While Kang was stingy with any clues about the Highwaymen, there was a possible hint in the midseason trailer. A bearded man in a cowboy hat is shown coming to the trade fair at the Kingdom on a horse and he eyes up King Ezekiel's loyal servant Jerry. ComicBook.com identified this stranger as actor Angus Sampson from Fargo and theorized that he could be one of the Highwaymen. The Walking Dead wikia from Fandom has Sampson's character's name as "Ozzy" though it doesn't appear his name was officially released.

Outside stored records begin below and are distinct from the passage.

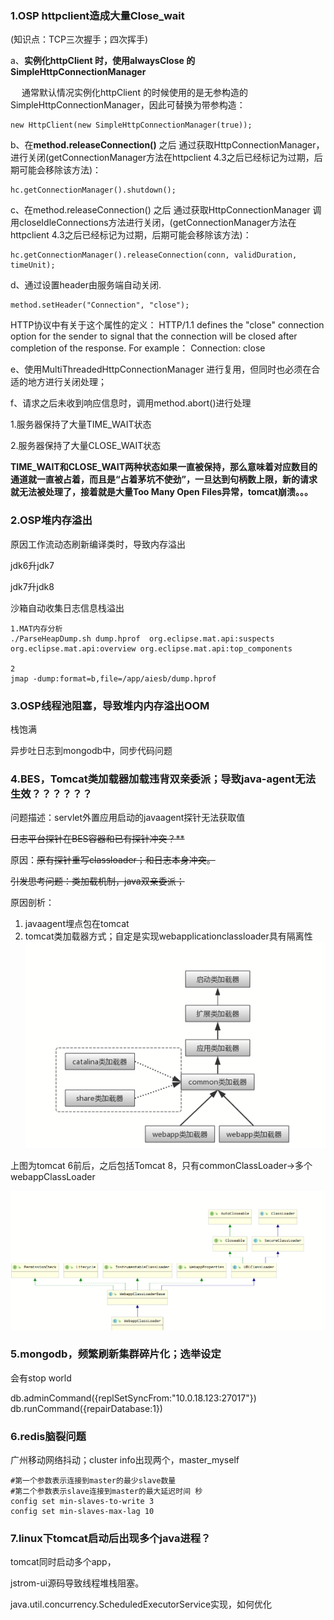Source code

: ### 1.OSP httpclient造成大量Close_wait

(知识点：TCP三次握手；四次挥手)

a、**实例化httpClient 时，使用alwaysClose 的SimpleHttpConnectionManager**

　 通常默认情况实例化httpClient 的时候使用的是无参构造的SimpleHttpConnectionManager，因此可替换为带参构造：

```
new HttpClient(new SimpleHttpConnectionManager(true));
```

b、在**method.releaseConnection()** 之后 通过获取HttpConnectionManager，进行关闭(getConnectionManager方法在httpclient 4.3之后已经标记为过期，后期可能会移除该方法)：

```
hc.getConnectionManager().shutdown();
```

c、在method.releaseConnection() 之后 通过获取HttpConnectionManager 调用closeIdleConnections方法进行关闭，(getConnectionManager方法在httpclient 4.3之后已经标记为过期，后期可能会移除该方法)：

```
hc.getConnectionManager().releaseConnection(conn, validDuration, timeUnit);
```

d、通过设置header由服务端自动关闭.

```
method.setHeader("Connection", "close"); 
```

HTTP协议中有关于这个属性的定义： 
HTTP/1.1 defines the "close" connection option for the sender to signal that the connection will be closed after completion of the response. For example：
   Connection: close 

e、使用MultiThreadedHttpConnectionManager 进行复用，但同时也必须在合适的地方进行关闭处理；

f、请求之后未收到响应信息时，调用method.abort()进行处理



1.服务器保持了大量TIME_WAIT状态

2.服务器保持了大量CLOSE_WAIT状态

**TIME_WAIT和CLOSE_WAIT两种状态如果一直被保持，那么意味着对应数目的通道就一直被占着，而且是“占着茅坑不使劲”，一旦达到句柄数上限，新的请求就无法被处理了，接着就是大量Too Many Open Files异常，tomcat崩溃。。。**



### 2.OSP堆内存溢出

原因工作流动态刷新编译类时，导致内存溢出

jdk6升jdk7

jdk7升jdk8

沙箱自动收集日志信息栈溢出

```shell
1.MAT内存分析
./ParseHeapDump.sh dump.hprof  org.eclipse.mat.api:suspects org.eclipse.mat.api:overview org.eclipse.mat.api:top_components

2
jmap -dump:format=b,file=/app/aiesb/dump.hprof
```



### 3.OSP线程池阻塞，导致堆内内存溢出OOM

栈饱满

异步吐日志到mongodb中，同步代码问题



### 4.BES，Tomcat类加载器加载违背双亲委派；导致java-agent无法生效？？？？？？

问题描述：servlet外置应用启动的javaagent探针无法获取值

~~日志平台探针在BES容器和已有探针冲突？**~~

原因：~~原有探针重写classloader；和日志本身冲突。~~

~~引发思考问题：类加载机制，java双亲委派；~~

原因剖析：

1. javaagent埋点包在tomcat
2. tomcat类加载器方式；自定是实现webapplicationclassloader具有隔离性
   ![](截图\tomcat类加载机制.png)

上图为tomcat 6前后，之后包括Tomcat 8，只有commonClassLoader->多个webappClassLoader

![](截图\webAppClassLoader图谱.png)

### 5.mongodb，频繁刷新集群碎片化；选举设定

会有stop world

db.adminCommand({replSetSyncFrom:"10.0.18.123:27017"}) 
db.runCommand({repairDatabase:1})



### 6.redis脑裂问题

广州移动网络抖动；cluster info出现两个，master_myself

```shell
#第一个参数表示连接到master的最少slave数量
#第二个参数表示slave连接到master的最大延迟时间 秒
config set min-slaves-to-write 3
config set min-slaves-max-lag 10
```




### 7.linux下tomcat启动后出现多个java进程？

tomcat同时启动多个app，

 jstrom-ui源码导致线程堆栈阻塞。

java.util.concurrency.ScheduledExecutorService实现，如何优化

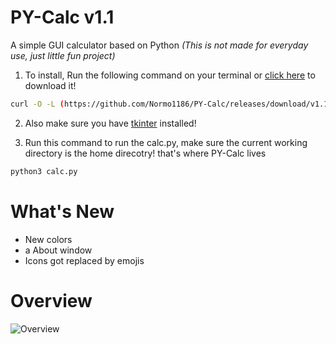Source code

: # PY-Calc v1.1

A simple GUI calculator based on Python
*(This is not made for everyday use, just little fun project)*

1. To install, Run the following command on your terminal or [click here](https://github.com/Normo1186/PY-Calc/releases/download/v1.1/calc.py) to download it!
``` bash
curl -O -L (https://github.com/Normo1186/PY-Calc/releases/download/v1.1/calc.py)
```

2. Also make sure you have [tkinter](https://docs.python.org/3/library/tkinter.html) installed!

3. Run this command to run the calc.py, make sure the current working directory is the home direcotry! that's where PY-Calc lives
```bash
python3 calc.py
```

# What's New

- New colors
- a About window
- Icons got replaced by emojis

# Overview

![Overview](https://github.com/Normo1186/PY-Calc/blob/main/overview.png?raw=true)
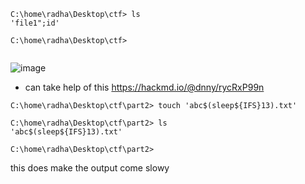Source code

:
 ```
C:\home\radha\Desktop\ctf> ls
'file1";id'
                                                                                                                                                                      
C:\home\radha\Desktop\ctf> 


```
![image](https://github.com/m0wn1ka/ctf/assets/127676379/e2bc4435-8606-4bae-a61b-1ac9bae92f51)
- can take help of this https://hackmd.io/@dnny/rycRxP99n
```
C:\home\radha\Desktop\ctf\part2> touch 'abc$(sleep${IFS}13).txt'
                                                                                                                                                                      
C:\home\radha\Desktop\ctf\part2> ls
'abc$(sleep${IFS}13).txt'
                                                                                                                                                                      
C:\home\radha\Desktop\ctf\part2> 
```
this does make the output come slowy
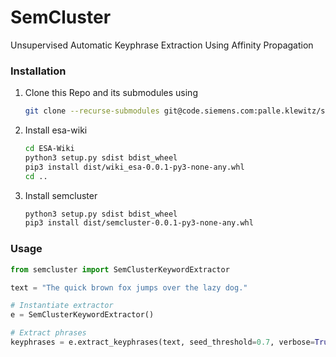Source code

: # SemCluster
 Unsupervised Automatic Keyphrase Extraction Using Affinity Propagation

### Installation

1. Clone this Repo and its submodules using
    ```bash
    git clone --recurse-submodules git@code.siemens.com:palle.klewitz/semcluster.git
    ```
    
2. Install esa-wiki
    ```bash
    cd ESA-Wiki
    python3 setup.py sdist bdist_wheel
    pip3 install dist/wiki_esa-0.0.1-py3-none-any.whl
    cd ..
    ```
    
3. Install semcluster
    ```bash
    python3 setup.py sdist bdist_wheel
    pip3 install dist/semcluster-0.0.1-py3-none-any.whl
    ```
    
### Usage

```python
from semcluster import SemClusterKeywordExtractor

text = "The quick brown fox jumps over the lazy dog."

# Instantiate extractor
e = SemClusterKeywordExtractor()

# Extract phrases
keyphrases = e.extract_keyphrases(text, seed_threshold=0.7, verbose=True)
```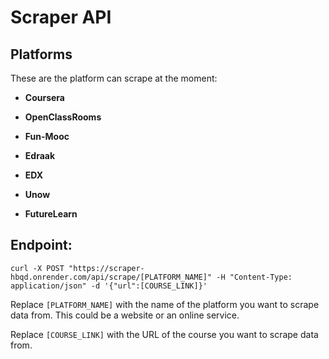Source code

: # Scraper API

## Platforms

These are the platform can scrape at the moment:

- **Coursera**

- **OpenClassRooms**

- **Fun-Mooc**

- **Edraak**

- **EDX**

- **Unow**

- **FutureLearn**

## Endpoint:

```curl
curl -X POST "https://scraper-hbqd.onrender.com/api/scrape/[PLATFORM_NAME]" -H "Content-Type: application/json" -d '{"url":[COURSE_LINK]}'
```

Replace `[PLATFORM_NAME]` with the name of the platform you want to scrape data from. This could be a website or an online service.

Replace `[COURSE_LINK]` with the URL of the course you want to scrape data from.

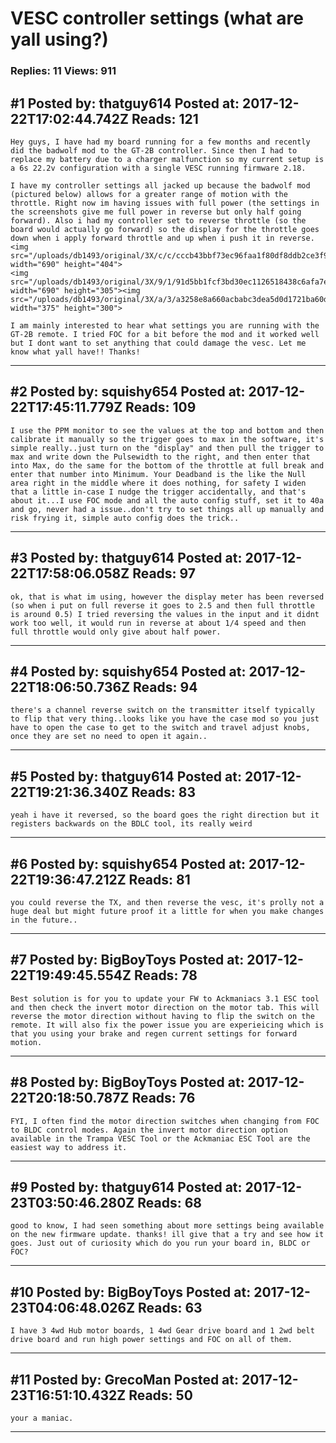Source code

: # VESC controller settings (what are yall using?)

### Replies: 11 Views: 911

## \#1 Posted by: thatguy614 Posted at: 2017-12-22T17:02:44.742Z Reads: 121

```
Hey guys, I have had my board running for a few months and recently did the badwolf mod to the GT-2B controller. Since then I had to replace my battery due to a charger malfunction so my current setup is a 6s 22.2v configuration with a single VESC running firmware 2.18. 

I have my controller settings all jacked up because the badwolf mod (pictured below) allows for a greater range of motion with the throttle. Right now im having issues with full power (the settings in the screenshots give me full power in reverse but only half going forward). Also i had my controller set to reverse throttle (so the board would actually go forward) so the display for the throttle goes down when i apply forward throttle and up when i push it in reverse. <img src="/uploads/db1493/original/3X/c/c/cccb43bbf73ec96faa1f80df8ddb2ce3f9211cbd.png" width="690" height="404">
<img src="/uploads/db1493/original/3X/9/1/91d5bb1fcf3bd30ec1126518438c6afa7ee56dde.png" width="690" height="305"><img src="/uploads/db1493/original/3X/a/3/a3258e8a660acbabc3dea5d0d1721ba60dd53b99.jpeg" width="375" height="300">

I am mainly interested to hear what settings you are running with the GT-2B remote. I tried FOC for a bit before the mod and it worked well but I dont want to set anything that could damage the vesc. Let me know what yall have!! Thanks!
```

---
## \#2 Posted by: squishy654 Posted at: 2017-12-22T17:45:11.779Z Reads: 109

```
I use the PPM monitor to see the values at the top and bottom and then calibrate it manually so the trigger goes to max in the software, it's simple really..just turn on the "display" and then pull the trigger to max and write down the Pulsewidth to the right, and then enter that into Max, do the same for the bottom of the throttle at full break and enter that number into Minimum. Your Deadband is the like the Null area right in the middle where it does nothing, for safety I widen that a little in-case I nudge the trigger accidentally, and that's about it...I use FOC mode and all the auto config stuff, set it to 40a and go, never had a issue..don't try to set things all up manually and risk frying it, simple auto config does the trick..
```

---
## \#3 Posted by: thatguy614 Posted at: 2017-12-22T17:58:06.058Z Reads: 97

```
ok, that is what im using, however the display meter has been reversed (so when i put on full reverse it goes to 2.5 and then full throttle is around 0.5) I tried reversing the values in the input and it didnt work too well, it would run in reverse at about 1/4 speed and then full throttle would only give about half power.
```

---
## \#4 Posted by: squishy654 Posted at: 2017-12-22T18:06:50.736Z Reads: 94

```
there's a channel reverse switch on the transmitter itself typically to flip that very thing..looks like you have the case mod so you just have to open the case to get to the switch and travel adjust knobs, once they are set no need to open it again..
```

---
## \#5 Posted by: thatguy614 Posted at: 2017-12-22T19:21:36.340Z Reads: 83

```
yeah i have it reversed, so the board goes the right direction but it registers backwards on the BDLC tool, its really weird
```

---
## \#6 Posted by: squishy654 Posted at: 2017-12-22T19:36:47.212Z Reads: 81

```
you could reverse the TX, and then reverse the vesc, it's prolly not a huge deal but might future proof it a little for when you make changes in the future..
```

---
## \#7 Posted by: BigBoyToys Posted at: 2017-12-22T19:49:45.554Z Reads: 78

```
Best solution is for you to update your FW to Ackmaniacs 3.1 ESC tool and then check the invert motor direction on the motor tab. This will reverse the motor direction without having to flip the switch on the remote. It will also fix the power issue you are experieicing which is that you using your brake and regen current settings for forward motion.
```

---
## \#8 Posted by: BigBoyToys Posted at: 2017-12-22T20:18:50.787Z Reads: 76

```
FYI, I often find the motor direction switches when changing from FOC to BLDC control modes. Again the invert motor direction option available in the Trampa VESC Tool or the Ackmaniac ESC Tool are the easiest way to address it.
```

---
## \#9 Posted by: thatguy614 Posted at: 2017-12-23T03:50:46.280Z Reads: 68

```
good to know, I had seen something about more settings being available on the new firmware update. thanks! ill give that a try and see how it goes. Just out of curiosity which do you run your board in, BLDC or FOC?
```

---
## \#10 Posted by: BigBoyToys Posted at: 2017-12-23T04:06:48.026Z Reads: 63

```
I have 3 4wd Hub motor boards, 1 4wd Gear drive board and 1 2wd belt drive board and run high power settings and FOC on all of them.
```

---
## \#11 Posted by: GrecoMan Posted at: 2017-12-23T16:51:10.432Z Reads: 50

```
your a maniac.
```

---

In the comics (slight spoilers ahead), the communities face a different threat at the fair, which occurs in Volume 24: Life and Death. The Whisperers sneak into the event and it has some seriously deadly consequences. While the Highwaymen might be filling in for the Whisperers at the fair on the TV show (or perhaps two villainous groups will attack this highly-anticipated event?), what occurs in the comics is not a good omen for King Ezekiel and the Kingdom.
When the fair was first discussed in Season 9, Alexandria not being involved seemed harsh. But now that Michonne finally got to articulate her reason for the decision in "Guardians," it seems the Kingdom is putting itself at risk just by existing — and Alexandria will inevitably put themselves at risk for participating in the fair against Michonne's better judgement. The Kingdom is too far removed from the other communities and don't have enough resources to take care of their people. So to Michonne's point, they might be better off relocating to Alexandria or the Hilltop. But with the promise of the Highwaymen, the Kingdom might not have the luxury of making that choice after the fair.